Rebekah Ubuntu: Rebekah Ubuntu is a multidisciplinary artist, musician and university lecturer based in London, UK. Their practice explores speculative fiction, ecologies and belonging through voice and sound art, electronic music (composition and improvisation), moving image, writing and performance. They also co-create in mixed reality, installation, podcasts and workshops. Most recently, their audio art project ‘Autism and the City: a Sonic Diary’ was featured on BBC Radio 6 following successful co-commission by the BBC, Institute of Contemporary Art (UK) and NTS Radio. In 2019 Tate Modern commissioned Rebekah to perform and showcase their long term sonic-visual Despair, Hope and Healing: Three Movements for Climate Justice in response to the Olafur Eliasson exhibit. In tandem, Tate Modern’s Uniqlo Lates invited them to discuss the influence of speculative fiction in their work. Shape Arts have since selected ‘Despair, Hope and Healing’ for exhibition in the ground-breaking augmented reality app Unfolding Shrines which launched in Spring 2021.
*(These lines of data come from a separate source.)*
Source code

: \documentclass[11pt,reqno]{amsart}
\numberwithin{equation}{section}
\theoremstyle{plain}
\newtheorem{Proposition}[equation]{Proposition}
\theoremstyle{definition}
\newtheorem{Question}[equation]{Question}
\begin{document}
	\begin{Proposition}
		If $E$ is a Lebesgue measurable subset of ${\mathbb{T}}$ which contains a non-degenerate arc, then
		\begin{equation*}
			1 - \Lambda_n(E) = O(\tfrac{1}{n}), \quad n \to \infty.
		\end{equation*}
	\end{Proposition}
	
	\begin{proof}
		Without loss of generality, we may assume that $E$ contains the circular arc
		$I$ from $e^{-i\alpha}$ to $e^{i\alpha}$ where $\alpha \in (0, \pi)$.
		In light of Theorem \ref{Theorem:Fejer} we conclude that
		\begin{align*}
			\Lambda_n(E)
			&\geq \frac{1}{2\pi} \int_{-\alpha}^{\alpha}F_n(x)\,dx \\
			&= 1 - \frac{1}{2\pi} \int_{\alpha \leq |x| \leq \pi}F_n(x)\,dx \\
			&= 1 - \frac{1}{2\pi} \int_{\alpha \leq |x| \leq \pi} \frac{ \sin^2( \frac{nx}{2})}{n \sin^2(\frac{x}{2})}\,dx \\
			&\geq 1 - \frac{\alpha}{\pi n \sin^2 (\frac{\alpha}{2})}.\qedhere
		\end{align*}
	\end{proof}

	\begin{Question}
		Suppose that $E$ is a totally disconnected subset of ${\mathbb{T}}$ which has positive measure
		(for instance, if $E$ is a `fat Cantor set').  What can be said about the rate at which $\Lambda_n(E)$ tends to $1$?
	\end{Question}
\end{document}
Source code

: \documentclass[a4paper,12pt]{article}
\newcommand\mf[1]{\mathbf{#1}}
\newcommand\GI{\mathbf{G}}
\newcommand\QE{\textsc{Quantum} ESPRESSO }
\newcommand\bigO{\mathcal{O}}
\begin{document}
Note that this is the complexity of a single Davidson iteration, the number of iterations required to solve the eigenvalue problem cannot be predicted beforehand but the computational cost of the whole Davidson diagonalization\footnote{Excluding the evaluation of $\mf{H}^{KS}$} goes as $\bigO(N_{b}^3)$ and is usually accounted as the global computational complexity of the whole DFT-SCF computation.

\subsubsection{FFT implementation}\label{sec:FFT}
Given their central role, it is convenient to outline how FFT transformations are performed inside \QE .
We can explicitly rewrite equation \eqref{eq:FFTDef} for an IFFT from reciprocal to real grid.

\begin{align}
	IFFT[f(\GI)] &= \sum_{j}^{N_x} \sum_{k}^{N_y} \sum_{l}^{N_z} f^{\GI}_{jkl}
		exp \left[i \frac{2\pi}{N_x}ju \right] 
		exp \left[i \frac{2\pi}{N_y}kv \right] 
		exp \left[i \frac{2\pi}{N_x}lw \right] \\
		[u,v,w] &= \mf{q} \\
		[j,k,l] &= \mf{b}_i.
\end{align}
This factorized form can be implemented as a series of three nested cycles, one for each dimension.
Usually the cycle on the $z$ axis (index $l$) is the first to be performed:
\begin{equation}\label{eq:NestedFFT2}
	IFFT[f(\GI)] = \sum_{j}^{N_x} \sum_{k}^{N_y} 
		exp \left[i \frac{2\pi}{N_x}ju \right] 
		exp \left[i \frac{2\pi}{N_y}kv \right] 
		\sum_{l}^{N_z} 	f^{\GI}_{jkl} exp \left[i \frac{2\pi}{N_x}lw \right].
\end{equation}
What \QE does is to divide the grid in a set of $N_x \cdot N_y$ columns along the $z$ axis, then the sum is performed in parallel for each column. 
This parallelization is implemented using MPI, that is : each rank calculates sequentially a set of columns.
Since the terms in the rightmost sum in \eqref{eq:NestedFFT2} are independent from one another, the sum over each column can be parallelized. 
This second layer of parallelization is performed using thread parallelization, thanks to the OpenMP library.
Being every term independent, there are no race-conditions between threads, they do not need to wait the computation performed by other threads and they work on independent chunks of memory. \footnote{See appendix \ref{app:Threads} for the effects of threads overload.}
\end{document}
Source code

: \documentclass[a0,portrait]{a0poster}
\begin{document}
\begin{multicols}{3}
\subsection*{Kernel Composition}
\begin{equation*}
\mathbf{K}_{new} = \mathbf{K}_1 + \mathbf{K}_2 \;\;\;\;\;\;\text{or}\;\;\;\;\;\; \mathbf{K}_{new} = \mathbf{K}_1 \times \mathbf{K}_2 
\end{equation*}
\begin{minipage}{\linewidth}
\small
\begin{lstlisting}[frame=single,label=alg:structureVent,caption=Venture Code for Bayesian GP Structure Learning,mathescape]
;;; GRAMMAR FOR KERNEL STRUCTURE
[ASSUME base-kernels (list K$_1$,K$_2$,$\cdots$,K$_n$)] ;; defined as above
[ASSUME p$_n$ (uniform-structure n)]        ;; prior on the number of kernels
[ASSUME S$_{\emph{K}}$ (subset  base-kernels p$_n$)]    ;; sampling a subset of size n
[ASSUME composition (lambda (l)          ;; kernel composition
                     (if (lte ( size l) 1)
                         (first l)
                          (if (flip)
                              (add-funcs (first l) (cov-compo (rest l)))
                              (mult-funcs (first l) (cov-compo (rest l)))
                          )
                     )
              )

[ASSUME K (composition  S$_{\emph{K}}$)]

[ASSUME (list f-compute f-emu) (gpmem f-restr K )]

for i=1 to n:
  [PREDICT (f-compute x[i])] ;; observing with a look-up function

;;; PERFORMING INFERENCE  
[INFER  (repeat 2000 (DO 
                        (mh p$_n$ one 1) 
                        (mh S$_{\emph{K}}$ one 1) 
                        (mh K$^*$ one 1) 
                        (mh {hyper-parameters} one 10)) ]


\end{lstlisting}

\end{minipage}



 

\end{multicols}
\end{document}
Rebekah’s solo and collaborative works have been showcased at BBC Radio 1, BBC Radio 6, Tate Modern and Tate Britain, Frieze London, Barbican Centre, Adam Mickiewicz Institute (Poland), Diametre Gallery (Paris), New Art Exchange (Nottingham), Four Four Gallery (Nottingham), FACT (Liverpool) and London’s Serpentine Galleries among others.

Rebekah is a Jerwood Arts Bursary recipient (2021), Womxn of Colour Art Award finalist (2021) and Adam Reynolds Award finalist (2021).

Rebekah has taught and guest lectured at Central Saint Martins, Wimbledon College of Arts, King's College London, SOAS University of London, Tate Modern, The Place Contemporary Dance Trust, Siobhan Davies Dance Company and The University of the UndergroundThey have mentored artists as part of Arts Council England’s Developing Your Creative Practice (DYCP) grant, Wysing Arts Centre’s Amplify project and LGBTQ Outside’s Queer Youth Arts Collective.

Rebekah Ubuntu identifies as Black, queer, genderqueer and disabled. Intersectional queer, transfeminist, disability and climate justice perspectives, practices and languages are central components of their praxis and research.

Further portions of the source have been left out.